Instructions for the task> Make an exact copy of all the records that follow, apart from the pictures.

Source information>

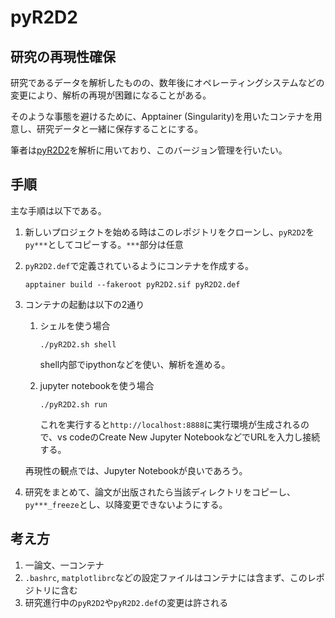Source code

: # pyR2D2
## 研究の再現性確保

研究であるデータを解析したものの、数年後にオペレーティングシステムなどの変更により、解析の再現が困難になることがある。

そのような事態を避けるために、Apptainer (Singularity)を用いたコンテナを用意し、研究データと一緒に保存することにする。

筆者は[pyR2D2](https://github.com/hottahd/pyR2D2)を解析に用いており、このバージョン管理を行いたい。

## 手順

主な手順は以下である。

1. 新しいプロジェクトを始める時はこのレポジトリをクローンし、`pyR2D2`を`py***`としてコピーする。`***`部分は任意
2. `pyR2D2.def`で定義されているようにコンテナを作成する。
    ```shell
    apptainer build --fakeroot pyR2D2.sif pyR2D2.def
    ```
3. コンテナの起動は以下の2通り

    1. シェルを使う場合
        ```shell
        ./pyR2D2.sh shell
        ```
        shell内部でipythonなどを使い、解析を進める。

    2. jupyter notebookを使う場合
        ```shell
        ./pyR2D2.sh run
        ```
        これを実行すると`http://localhost:8888`に実行環境が生成されるので、vs codeのCreate New Jupyter NotebookなどでURLを入力し接続する。

    再現性の観点では、Jupyter Notebookが良いであろう。

4. 研究をまとめて、論文が出版されたら当該ディレクトリをコピーし、`py***_freeze`とし、以降変更できないようにする。

## 考え方

1. 一論文、一コンテナ
2. `.bashrc`, `matplotlibrc`などの設定ファイルはコンテナには含まず、このレポジトリに含む
3. 研究進行中の`pyR2D2`や`pyR2D2.def`の変更は許される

Result below>
Source code

: # pyR2D2
## 研究の再現性確保

研究であるデータを解析したものの、数年後にオペレーティングシステムなどの変更により、解析の再現が困難になることがある。

そのような事態を避けるために、Apptainer (Singularity)を用いたコンテナを用意し、研究データと一緒に保存することにする。

筆者は[pyR2D2](https://github.com/hottahd/pyR2D2)を解析に用いており、このバージョン管理を行いたい。

## 手順

主な手順は以下である。

1. 新しいプロジェクトを始める時はこのレポジトリをクローンし、`pyR2D2`を`py***`としてコピーする。`***`部分は任意
2. `pyR2D2.def`で定義されているようにコンテナを作成する。
    ```shell
    apptainer build --fakeroot pyR2D2.sif pyR2D2.def
    ```
3. コンテナの起動は以下の2通り

    1. シェルを使う場合
        ```shell
        ./pyR2D2.sh shell
        ```
        shell内部でipythonなどを使い、解析を進める。

    2. jupyter notebookを使う場合
        ```shell
        ./pyR2D2.sh run
        ```
        これを実行すると`http://localhost:8888`に実行環境が生成されるので、vs codeのCreate New Jupyter NotebookなどでURLを入力し接続する。

    再現性の観点では、Jupyter Notebookが良いであろう。

4. 研究をまとめて、論文が出版されたら当該ディレクトリをコピーし、`py***_freeze`とし、以降変更できないようにする。

## 考え方

1. 一論文、一コンテナ
2. `.bashrc`, `matplotlibrc`などの設定ファイルはコンテナには含まず、このレポジトリに含む
3. 研究進行中の`pyR2D2`や`pyR2D2.def`の変更は許される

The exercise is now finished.